_Aim of the exercise_.
On every line of the listing, check for "vector"; copy the lines that have it.
(Dataset Opens)
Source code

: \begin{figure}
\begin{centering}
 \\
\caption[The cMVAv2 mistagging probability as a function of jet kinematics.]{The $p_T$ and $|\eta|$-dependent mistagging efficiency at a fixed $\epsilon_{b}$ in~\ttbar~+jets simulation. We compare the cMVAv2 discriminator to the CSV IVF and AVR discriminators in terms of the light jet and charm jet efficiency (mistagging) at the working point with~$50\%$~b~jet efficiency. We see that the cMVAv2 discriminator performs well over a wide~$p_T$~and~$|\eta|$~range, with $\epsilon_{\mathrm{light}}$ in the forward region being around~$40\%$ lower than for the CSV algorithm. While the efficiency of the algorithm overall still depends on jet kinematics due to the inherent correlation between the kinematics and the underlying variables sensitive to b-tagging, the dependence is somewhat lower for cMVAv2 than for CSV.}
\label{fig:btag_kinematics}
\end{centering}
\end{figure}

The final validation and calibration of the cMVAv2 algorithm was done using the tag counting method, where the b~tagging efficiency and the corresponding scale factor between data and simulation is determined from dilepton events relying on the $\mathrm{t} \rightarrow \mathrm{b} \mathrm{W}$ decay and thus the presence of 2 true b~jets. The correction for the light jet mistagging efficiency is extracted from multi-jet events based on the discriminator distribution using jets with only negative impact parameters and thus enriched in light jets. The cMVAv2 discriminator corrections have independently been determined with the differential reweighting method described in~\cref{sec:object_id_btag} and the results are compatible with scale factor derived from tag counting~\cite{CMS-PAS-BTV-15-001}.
(Dataset Closes)
(Dataset Opens)
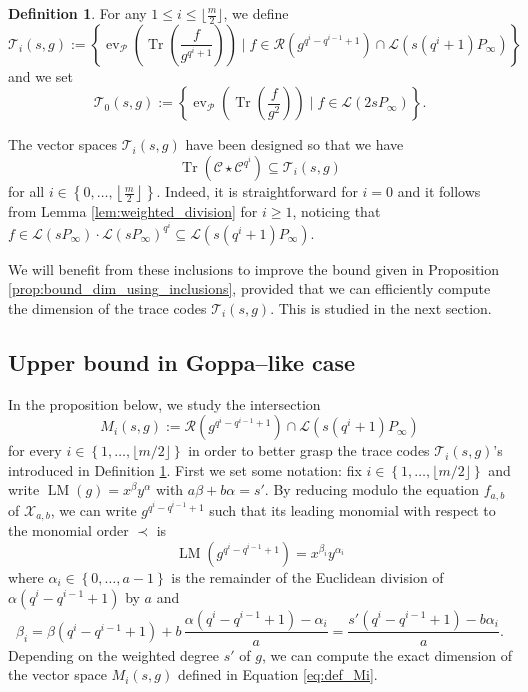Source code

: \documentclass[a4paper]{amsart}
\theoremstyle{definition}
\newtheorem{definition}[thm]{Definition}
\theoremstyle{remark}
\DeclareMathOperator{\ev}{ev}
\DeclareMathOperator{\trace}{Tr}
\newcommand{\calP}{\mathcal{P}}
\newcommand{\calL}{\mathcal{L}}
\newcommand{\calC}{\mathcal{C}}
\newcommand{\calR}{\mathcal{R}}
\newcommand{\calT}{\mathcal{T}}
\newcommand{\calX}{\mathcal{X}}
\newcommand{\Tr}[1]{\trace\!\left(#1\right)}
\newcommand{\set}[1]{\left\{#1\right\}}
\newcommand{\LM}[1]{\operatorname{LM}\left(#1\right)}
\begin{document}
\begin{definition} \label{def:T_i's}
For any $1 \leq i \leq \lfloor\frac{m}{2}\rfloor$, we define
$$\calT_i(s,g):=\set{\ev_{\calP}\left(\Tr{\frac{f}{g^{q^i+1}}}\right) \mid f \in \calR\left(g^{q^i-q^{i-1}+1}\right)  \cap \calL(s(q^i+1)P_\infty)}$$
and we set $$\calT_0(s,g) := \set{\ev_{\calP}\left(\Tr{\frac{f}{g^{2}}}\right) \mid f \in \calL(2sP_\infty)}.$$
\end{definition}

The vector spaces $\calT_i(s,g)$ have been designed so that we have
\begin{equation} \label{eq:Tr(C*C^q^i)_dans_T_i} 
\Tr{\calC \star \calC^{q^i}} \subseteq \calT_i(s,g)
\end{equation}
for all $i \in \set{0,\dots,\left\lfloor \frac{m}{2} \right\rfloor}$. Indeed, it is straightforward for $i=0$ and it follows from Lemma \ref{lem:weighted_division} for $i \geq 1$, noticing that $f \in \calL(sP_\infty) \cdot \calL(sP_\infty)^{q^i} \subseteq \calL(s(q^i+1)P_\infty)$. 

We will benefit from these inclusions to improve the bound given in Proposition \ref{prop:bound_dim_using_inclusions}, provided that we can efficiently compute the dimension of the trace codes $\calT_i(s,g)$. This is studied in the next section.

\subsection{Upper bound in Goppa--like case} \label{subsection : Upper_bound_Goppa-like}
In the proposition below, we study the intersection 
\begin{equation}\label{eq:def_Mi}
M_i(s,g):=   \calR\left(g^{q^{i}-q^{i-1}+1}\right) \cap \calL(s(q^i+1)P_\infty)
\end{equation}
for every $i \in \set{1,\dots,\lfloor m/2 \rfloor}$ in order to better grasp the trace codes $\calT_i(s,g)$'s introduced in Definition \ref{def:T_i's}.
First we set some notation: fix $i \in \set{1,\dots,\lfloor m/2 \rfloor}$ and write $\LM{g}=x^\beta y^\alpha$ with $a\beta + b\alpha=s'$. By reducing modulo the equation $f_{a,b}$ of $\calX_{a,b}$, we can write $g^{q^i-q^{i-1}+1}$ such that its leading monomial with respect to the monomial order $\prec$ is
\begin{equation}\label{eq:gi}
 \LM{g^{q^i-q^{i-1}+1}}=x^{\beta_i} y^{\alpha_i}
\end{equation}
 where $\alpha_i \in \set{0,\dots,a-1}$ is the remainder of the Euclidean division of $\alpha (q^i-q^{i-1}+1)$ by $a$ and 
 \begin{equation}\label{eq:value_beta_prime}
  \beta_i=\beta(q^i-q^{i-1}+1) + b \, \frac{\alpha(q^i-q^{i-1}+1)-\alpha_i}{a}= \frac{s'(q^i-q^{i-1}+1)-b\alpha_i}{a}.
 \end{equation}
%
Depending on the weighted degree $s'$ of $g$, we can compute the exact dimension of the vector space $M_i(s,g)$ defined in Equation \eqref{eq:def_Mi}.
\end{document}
(Dataset Closes)
(Dataset Opens)
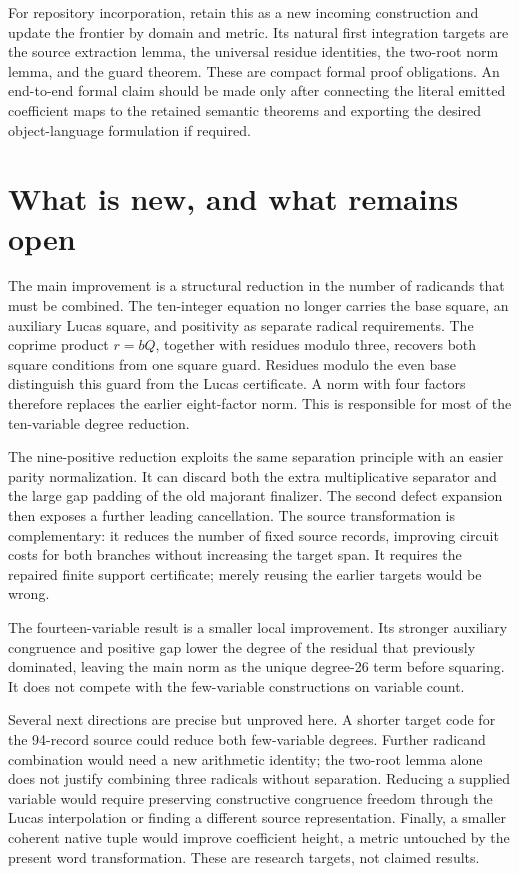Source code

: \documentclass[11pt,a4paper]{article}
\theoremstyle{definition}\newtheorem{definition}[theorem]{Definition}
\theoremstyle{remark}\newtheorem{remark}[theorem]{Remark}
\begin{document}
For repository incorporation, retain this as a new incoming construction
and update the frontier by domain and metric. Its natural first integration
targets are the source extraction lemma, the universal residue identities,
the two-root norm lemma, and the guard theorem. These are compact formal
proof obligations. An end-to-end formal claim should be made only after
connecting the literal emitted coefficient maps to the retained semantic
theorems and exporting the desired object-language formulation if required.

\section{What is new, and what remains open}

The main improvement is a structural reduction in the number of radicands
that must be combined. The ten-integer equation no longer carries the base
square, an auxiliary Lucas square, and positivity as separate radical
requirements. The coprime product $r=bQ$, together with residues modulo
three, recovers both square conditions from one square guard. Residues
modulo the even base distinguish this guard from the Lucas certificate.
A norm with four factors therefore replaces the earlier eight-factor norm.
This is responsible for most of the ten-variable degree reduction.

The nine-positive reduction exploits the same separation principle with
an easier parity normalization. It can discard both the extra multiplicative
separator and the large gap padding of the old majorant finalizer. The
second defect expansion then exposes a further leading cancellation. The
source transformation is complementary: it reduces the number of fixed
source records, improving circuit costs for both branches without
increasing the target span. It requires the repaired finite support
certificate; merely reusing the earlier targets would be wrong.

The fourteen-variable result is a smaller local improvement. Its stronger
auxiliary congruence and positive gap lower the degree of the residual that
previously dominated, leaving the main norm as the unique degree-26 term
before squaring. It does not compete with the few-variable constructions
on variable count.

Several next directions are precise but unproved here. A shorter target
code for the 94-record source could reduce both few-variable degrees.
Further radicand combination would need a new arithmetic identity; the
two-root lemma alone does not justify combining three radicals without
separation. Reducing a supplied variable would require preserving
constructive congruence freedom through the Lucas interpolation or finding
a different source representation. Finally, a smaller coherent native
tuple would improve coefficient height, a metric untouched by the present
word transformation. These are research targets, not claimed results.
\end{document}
(Dataset Closes)
_Output for this task_.
The vector spaces $\calT_i(s,g)$ have been designed so that we have
Depending on the weighted degree $s'$ of $g$, we can compute the exact dimension of the vector space $M_i(s,g)$ defined in Equation \eqref{eq:def_Mi}.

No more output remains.